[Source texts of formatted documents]
┏━━

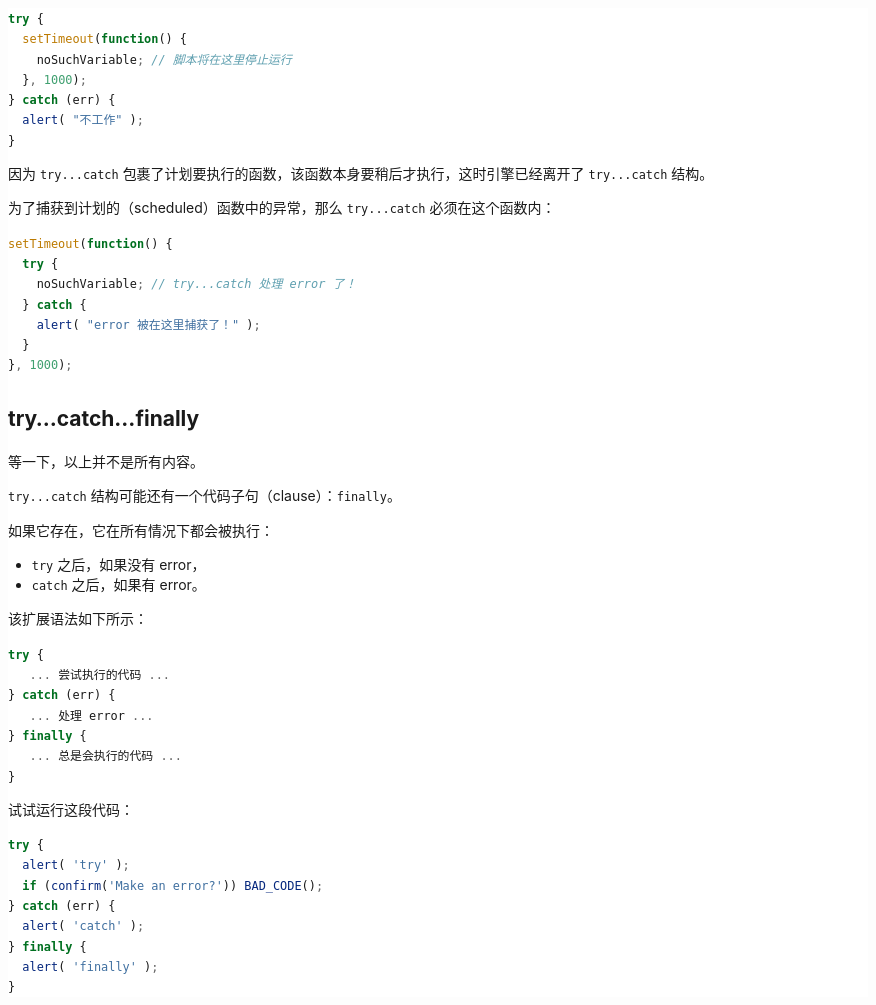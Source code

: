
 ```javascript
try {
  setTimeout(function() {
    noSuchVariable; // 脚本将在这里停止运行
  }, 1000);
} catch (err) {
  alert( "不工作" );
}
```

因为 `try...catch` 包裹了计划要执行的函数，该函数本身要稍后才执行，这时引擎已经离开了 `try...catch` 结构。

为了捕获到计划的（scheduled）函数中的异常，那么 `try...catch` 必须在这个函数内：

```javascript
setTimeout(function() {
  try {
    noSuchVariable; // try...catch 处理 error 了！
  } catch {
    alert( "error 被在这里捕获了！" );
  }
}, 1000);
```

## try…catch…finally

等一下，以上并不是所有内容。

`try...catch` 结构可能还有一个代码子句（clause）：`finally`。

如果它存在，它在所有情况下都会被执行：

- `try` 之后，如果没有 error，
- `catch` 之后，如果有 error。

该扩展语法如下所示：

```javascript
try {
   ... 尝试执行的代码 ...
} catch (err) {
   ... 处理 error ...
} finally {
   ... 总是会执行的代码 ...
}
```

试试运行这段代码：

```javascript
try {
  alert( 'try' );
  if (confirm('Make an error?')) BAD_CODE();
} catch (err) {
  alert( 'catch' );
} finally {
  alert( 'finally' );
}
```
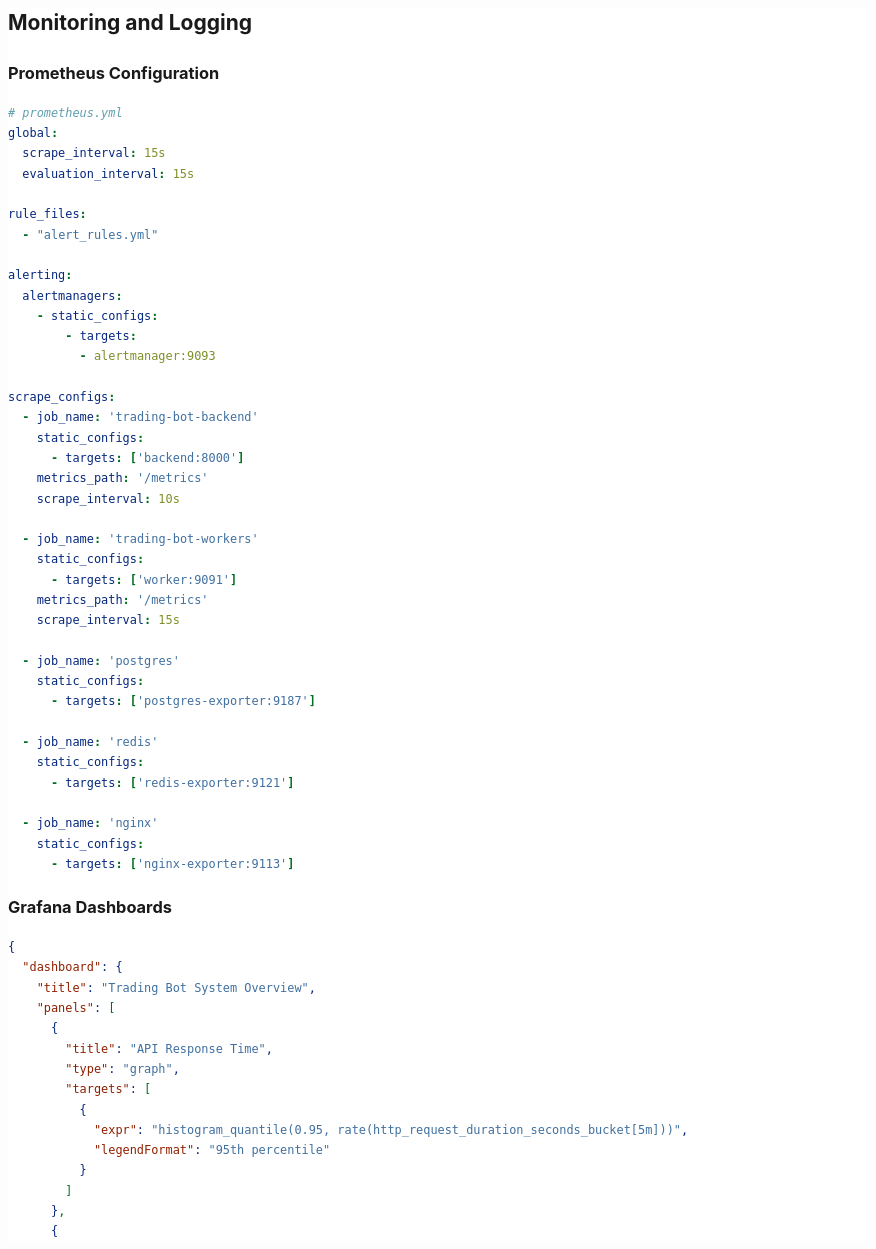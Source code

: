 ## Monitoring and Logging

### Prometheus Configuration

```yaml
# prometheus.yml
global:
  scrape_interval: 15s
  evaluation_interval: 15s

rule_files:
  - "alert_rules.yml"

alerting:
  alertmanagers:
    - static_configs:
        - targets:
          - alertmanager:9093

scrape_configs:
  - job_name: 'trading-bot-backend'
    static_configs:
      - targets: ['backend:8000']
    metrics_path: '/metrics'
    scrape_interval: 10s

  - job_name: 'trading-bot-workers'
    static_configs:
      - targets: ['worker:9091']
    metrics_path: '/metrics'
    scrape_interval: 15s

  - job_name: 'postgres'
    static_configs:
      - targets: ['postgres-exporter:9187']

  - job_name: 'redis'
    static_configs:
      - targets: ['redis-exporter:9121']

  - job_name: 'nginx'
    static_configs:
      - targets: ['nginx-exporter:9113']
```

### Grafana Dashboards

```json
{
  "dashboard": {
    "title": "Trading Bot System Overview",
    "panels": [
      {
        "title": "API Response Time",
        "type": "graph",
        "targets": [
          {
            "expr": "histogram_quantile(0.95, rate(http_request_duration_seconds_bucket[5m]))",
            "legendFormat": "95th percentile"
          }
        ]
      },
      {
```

┗━━

Work instructions: Go through the data and copy every line that includes "noSuchVariable".

Your response:
    noSuchVariable; // 脚本将在这里停止运行
    noSuchVariable; // try...catch 处理 error 了！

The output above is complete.